Sesuai judulnya, Eka akan mengenalkan kita pada seorang anak lelaki yang hidup sebatang kara di sebuah kota kecil. Ia tinggal di hutan yang terletak di pinggir kota. Ia biasa memperoleh makanan dari warga kota yang bersimpati padanya. Sedangkan anak-anak sangat merasa iri padanya. Sebab, ia tidak perlu bersekolah, tidak perlu bangun pagi dan pulang siang hari, ia hidup bebas dan bisa pergi ke mana pun yang ia inginkan. Sampai suatu ketika, anak laki-laki itu mencuri roti di toko. Awalnya pemilik toko maklum akan hal itu. Tetapi ia terus mencuri. Sehari sekali, dua kali, lalu di toko roti lainnya. Warga kota pun geram dan melaporkan hal ini pada polisi. Pihak polisi tidak menggubris laporan itu mulanya. Namun, karena semakin hari para pemilik toko roti kian merasa dirugikan, maka para pemilik toko mengancam polisi kalau mereka tidak menangkap anak kecil itu, maka warga kota akan melaporkan polisi pada pihak atasannya. Itulah mengapa anak kecil itu dipanggil sebagai Bandit Kecil Pencuri Roti.

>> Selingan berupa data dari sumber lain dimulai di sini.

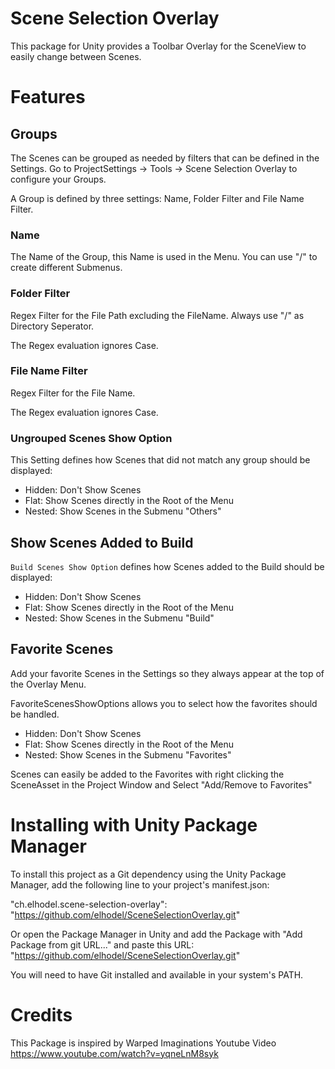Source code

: # Scene Selection Overlay

This package for Unity provides a Toolbar Overlay for the SceneView to easily change between Scenes.


# Features

## Groups 
The Scenes can be grouped as needed by filters that can be defined in the Settings.
Go to ProjectSettings -> Tools -> Scene Selection Overlay to configure your Groups.

A Group is defined by three settings: Name, Folder Filter and File Name Filter.

### Name

The Name of the Group, this Name is used in the Menu. 
You can use "/" to create different Submenus.

### Folder Filter

Regex Filter for the File Path excluding the FileName. Always use "/" as Directory Seperator.

The Regex evaluation ignores Case. 

### File Name Filter
Regex Filter for the File Name.

The Regex evaluation ignores Case.

### Ungrouped Scenes Show Option 

This Setting defines how Scenes that did not match any group should be displayed: 

* Hidden: Don't Show Scenes
* Flat: Show Scenes directly in the Root of the Menu
* Nested: Show Scenes in the Submenu "Others"  

## Show Scenes Added to Build
`Build Scenes Show Option` defines how Scenes added to the Build should be displayed: 
* Hidden: Don't Show Scenes
* Flat: Show Scenes directly in the Root of the Menu
* Nested: Show Scenes in the Submenu "Build"  

## Favorite Scenes

Add your favorite Scenes in the Settings so they always appear at the top of the Overlay Menu.

FavoriteScenesShowOptions allows you to select how the favorites should be handled.

* Hidden: Don't Show Scenes
* Flat: Show Scenes directly in the Root of the Menu
* Nested: Show Scenes in the Submenu "Favorites"  

Scenes can easily be added to the Favorites with right clicking the SceneAsset in the Project Window and Select "Add/Remove to Favorites"


# Installing with Unity Package Manager

To install this project as a Git dependency using the Unity Package Manager, add the following line to your project's manifest.json:

"ch.elhodel.scene-selection-overlay": "https://github.com/elhodel/SceneSelectionOverlay.git"

Or open the Package Manager in Unity and add the Package with "Add Package from git URL..." and paste this URL: "https://github.com/elhodel/SceneSelectionOverlay.git"

You will need to have Git installed and available in your system's PATH.

# Credits

This Package is inspired by Warped Imaginations Youtube Video https://www.youtube.com/watch?v=yqneLnM8syk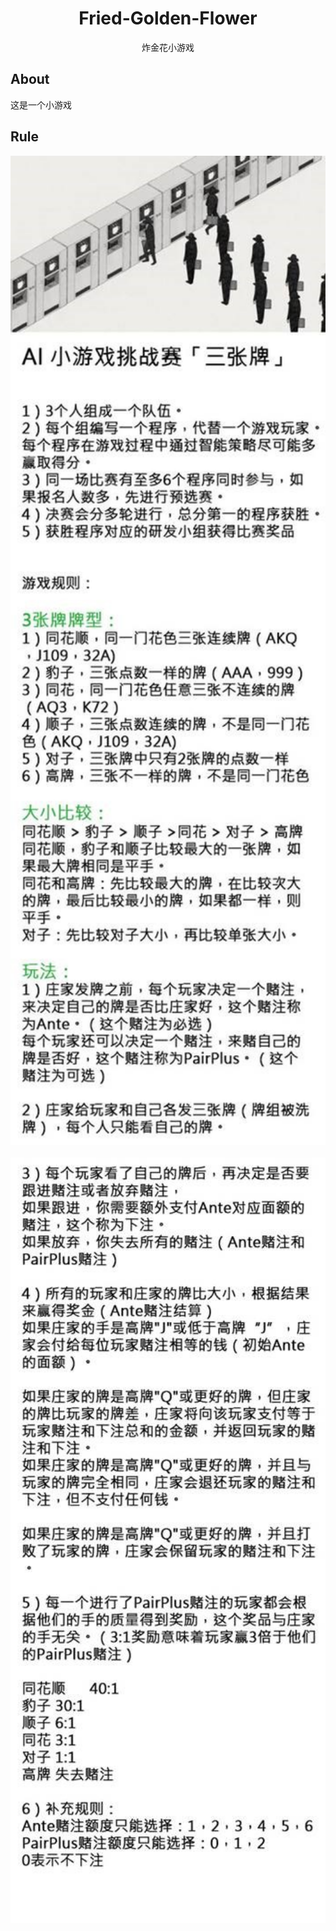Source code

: <div align="center">
    <h1>
    	Fried-Golden-Flower
	</h1>
	</h1>
		炸金花小游戏
	</h1>
</div>


## About
这是一个小游戏 

## Rule 

<div align="center"> <img src="pics/3c1.jpg" width="600px"> </div><br>
<div align="center"> <img src="pics/3c2.jpg" width="600px"> </div><br>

... Aku dan beberapa temanku pergi ke tempat persembunyiannya, untuk menangkap si pencuri berdosa itu, dan memberikannya kepada bapak polisi. Tapi ketika kami sampai di tempatnya, ia menawari kami roti-roti curian itu. Kami semua terpaku, mencoba mencicipi sedikit, dan lupalah kami kepada rencana untuk menangkapnya. Roti dari toko ternyata memang enak, satu jenis roti yang belum pernah kami temukan sebelumnya.

***

Adapun cerpen lainnya adalah:
Dongeng Sebelum Bercinta
Corat-Coret di Toilet
Teman Kencan
Rayuan Dusta untuk Marietje
Hikayat Si Orang Gila
Si Cantik yang Tak Boleh Keluar Malam
Kisah dari Seorang Kawan
Dewi Amor
Kandang Babi


Corat-Coret di Toilet memang merupakan cerpen yang diambil judulnya sebagai judul utama buku ini. Tetapi saya justru tidak merasa istimewa dengan cerpen ini. Cukup menarik, namun tidak cukup untuk membuat saya berkata "Wahh". Selain itu, meskipun mengambil tema politik atau percintaan, Eka tetap menyisihkan sisi humornya. Dalam beberapa cerpennya, saya bisa dibuat tertawa rendah atau bersimpati kepada tokoh dalam cerita tersebut. Akan tetapi, tidak jarang pula saya sedikit bingung dengan makna yang ingin disampaikan oleh Eka. Ya, memang. Dari pandangan saya, Eka sering kali memasukkan pesan-pesannya secara tersirat dan untuk menemukannya, saya harus membaca bagian itu berulang kali lalu terdiam sejenak. Berdeham, kemudian mengangguk (sedikit) paham.

Demikianlah yang dapat saya bagikan mengenai kumcer dari Eka Kurniawan ini. Sama seperti karya-karya Eka sebelumnya, ia selalu bisa menyajikan konteks yang berat diiringi dengan guyonan dan mengudek perasaan.